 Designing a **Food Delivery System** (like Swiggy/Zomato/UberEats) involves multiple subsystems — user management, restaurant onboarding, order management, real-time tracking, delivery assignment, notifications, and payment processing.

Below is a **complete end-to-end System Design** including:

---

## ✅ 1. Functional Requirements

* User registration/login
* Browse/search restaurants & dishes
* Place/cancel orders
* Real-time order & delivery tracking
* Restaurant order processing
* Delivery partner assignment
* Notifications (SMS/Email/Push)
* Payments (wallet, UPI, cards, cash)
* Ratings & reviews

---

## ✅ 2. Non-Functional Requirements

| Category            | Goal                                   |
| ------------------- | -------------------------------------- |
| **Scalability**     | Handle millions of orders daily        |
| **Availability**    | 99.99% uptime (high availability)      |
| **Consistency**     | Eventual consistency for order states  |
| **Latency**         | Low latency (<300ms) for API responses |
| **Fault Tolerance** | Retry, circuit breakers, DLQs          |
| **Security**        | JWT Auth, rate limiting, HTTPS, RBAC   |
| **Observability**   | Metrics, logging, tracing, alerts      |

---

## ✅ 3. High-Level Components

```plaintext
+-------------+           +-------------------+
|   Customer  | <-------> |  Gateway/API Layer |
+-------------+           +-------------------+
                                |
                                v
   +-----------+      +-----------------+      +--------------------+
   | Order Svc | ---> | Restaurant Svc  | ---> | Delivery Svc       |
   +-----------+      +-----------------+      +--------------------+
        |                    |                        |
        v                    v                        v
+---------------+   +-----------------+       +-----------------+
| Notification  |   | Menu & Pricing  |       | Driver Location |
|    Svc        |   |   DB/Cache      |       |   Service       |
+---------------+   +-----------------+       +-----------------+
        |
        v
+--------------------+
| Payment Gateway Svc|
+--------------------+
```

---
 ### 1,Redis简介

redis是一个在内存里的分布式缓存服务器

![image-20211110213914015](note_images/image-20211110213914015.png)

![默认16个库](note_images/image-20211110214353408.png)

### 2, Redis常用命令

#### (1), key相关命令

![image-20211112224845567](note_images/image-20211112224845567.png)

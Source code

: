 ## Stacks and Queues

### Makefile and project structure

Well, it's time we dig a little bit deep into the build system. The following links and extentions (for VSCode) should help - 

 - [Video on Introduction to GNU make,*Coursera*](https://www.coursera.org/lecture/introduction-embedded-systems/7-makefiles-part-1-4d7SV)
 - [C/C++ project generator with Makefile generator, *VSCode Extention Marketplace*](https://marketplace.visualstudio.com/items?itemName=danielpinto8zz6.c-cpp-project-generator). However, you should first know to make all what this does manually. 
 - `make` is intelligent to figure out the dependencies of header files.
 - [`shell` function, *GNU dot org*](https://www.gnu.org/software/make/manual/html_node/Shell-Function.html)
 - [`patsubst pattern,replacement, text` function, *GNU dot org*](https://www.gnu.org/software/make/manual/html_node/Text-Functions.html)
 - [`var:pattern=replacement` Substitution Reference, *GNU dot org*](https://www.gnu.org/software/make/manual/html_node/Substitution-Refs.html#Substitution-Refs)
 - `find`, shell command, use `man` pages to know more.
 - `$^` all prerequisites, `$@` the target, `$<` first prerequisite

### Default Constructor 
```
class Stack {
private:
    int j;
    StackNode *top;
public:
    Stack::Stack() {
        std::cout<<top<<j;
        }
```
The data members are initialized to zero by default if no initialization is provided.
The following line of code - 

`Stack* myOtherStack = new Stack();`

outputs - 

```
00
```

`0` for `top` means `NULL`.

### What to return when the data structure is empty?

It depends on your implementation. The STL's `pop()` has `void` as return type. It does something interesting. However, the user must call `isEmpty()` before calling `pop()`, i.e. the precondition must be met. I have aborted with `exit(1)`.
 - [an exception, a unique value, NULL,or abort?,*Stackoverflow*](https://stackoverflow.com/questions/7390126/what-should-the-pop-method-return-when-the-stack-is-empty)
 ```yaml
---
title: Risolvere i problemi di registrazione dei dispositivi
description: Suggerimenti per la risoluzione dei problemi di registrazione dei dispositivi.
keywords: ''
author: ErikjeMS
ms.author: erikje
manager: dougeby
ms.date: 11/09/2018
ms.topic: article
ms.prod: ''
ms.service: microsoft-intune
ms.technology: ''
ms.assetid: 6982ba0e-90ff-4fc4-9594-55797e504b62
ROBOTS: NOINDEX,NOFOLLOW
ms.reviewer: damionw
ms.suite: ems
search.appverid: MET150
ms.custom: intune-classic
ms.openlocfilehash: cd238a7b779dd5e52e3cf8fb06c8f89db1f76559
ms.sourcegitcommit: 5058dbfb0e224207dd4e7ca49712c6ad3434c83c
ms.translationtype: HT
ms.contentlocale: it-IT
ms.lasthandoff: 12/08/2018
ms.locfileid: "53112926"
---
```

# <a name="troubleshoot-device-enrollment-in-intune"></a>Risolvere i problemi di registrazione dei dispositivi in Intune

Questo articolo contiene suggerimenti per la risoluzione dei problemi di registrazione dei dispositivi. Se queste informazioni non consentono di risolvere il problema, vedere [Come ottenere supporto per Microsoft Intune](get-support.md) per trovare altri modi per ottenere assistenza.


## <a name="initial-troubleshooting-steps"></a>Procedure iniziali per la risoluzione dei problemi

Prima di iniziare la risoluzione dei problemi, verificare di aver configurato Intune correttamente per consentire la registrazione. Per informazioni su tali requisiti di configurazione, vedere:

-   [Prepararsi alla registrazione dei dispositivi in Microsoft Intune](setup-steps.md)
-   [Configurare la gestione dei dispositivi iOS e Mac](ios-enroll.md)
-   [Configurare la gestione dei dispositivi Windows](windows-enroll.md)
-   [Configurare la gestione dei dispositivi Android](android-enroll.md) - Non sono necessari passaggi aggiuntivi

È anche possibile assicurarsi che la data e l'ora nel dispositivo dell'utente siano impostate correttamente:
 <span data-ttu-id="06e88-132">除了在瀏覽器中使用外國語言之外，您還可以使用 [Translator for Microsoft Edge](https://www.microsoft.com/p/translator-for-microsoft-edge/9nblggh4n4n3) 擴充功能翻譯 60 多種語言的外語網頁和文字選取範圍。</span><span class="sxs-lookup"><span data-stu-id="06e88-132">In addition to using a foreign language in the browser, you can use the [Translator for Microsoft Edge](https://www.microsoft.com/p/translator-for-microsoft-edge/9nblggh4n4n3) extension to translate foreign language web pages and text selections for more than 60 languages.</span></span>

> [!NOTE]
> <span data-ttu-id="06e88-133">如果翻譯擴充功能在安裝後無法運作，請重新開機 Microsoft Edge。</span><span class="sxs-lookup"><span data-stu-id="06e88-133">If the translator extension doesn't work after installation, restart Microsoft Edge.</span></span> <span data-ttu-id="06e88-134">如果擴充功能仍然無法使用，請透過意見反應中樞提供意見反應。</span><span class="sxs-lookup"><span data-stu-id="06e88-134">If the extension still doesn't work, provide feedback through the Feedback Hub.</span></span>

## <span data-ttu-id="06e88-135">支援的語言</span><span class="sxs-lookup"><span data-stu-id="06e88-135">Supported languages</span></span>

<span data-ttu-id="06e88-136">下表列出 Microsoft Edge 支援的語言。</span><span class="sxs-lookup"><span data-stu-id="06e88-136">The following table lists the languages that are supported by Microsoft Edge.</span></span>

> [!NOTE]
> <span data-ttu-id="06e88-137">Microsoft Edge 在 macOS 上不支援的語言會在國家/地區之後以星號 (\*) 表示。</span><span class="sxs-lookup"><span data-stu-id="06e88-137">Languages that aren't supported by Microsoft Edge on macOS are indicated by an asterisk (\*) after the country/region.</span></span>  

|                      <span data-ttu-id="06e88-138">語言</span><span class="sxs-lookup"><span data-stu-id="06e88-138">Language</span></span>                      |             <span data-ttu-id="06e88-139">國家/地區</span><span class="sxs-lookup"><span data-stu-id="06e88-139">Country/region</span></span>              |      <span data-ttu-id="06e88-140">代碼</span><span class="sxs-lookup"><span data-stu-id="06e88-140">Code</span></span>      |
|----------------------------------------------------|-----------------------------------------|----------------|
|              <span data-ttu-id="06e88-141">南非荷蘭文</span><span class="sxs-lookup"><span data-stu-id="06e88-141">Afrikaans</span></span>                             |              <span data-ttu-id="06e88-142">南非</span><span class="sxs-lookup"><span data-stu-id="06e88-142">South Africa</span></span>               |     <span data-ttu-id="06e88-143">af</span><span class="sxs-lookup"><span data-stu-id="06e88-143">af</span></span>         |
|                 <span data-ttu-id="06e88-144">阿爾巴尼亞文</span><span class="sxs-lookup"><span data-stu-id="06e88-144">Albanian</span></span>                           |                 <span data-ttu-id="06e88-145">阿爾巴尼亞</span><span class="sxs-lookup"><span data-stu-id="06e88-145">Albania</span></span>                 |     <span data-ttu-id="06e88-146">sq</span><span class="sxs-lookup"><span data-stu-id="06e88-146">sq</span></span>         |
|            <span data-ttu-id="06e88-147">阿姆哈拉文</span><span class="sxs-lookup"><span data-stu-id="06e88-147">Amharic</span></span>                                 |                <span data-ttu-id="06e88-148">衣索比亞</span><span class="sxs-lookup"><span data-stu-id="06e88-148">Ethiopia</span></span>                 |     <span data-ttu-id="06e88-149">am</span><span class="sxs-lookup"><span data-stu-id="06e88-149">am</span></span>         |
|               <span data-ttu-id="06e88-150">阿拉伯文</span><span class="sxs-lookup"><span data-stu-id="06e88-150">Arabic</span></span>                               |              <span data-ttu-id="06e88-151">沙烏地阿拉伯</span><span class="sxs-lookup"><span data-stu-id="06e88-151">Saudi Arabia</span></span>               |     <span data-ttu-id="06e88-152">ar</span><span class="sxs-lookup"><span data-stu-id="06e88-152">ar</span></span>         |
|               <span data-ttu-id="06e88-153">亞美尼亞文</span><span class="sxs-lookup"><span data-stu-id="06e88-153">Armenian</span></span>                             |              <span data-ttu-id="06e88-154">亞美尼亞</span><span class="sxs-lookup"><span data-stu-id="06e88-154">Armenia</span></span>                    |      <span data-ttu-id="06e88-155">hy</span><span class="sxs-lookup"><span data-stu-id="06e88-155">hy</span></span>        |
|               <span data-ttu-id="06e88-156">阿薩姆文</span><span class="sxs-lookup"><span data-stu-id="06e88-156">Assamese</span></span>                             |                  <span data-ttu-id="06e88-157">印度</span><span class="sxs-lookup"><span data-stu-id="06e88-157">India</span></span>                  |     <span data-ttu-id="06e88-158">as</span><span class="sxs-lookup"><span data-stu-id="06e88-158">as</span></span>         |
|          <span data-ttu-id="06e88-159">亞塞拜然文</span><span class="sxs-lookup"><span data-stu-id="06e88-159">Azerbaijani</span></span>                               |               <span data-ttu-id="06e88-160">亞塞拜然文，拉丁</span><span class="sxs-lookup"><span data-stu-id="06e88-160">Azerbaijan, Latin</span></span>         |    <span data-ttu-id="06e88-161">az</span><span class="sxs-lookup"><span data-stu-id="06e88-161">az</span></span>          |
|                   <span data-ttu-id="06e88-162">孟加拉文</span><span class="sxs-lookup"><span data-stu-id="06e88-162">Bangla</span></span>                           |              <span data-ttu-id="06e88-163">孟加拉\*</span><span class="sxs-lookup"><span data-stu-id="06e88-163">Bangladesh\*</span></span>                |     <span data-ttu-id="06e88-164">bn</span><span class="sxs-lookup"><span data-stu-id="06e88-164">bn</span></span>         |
----
▶ Exercise: Copy out every line from the material above where the string "Gateway" turns up.

▶ Result of the exercise:
|   Customer  | <-------> |  Gateway/API Layer |
| Payment Gateway Svc|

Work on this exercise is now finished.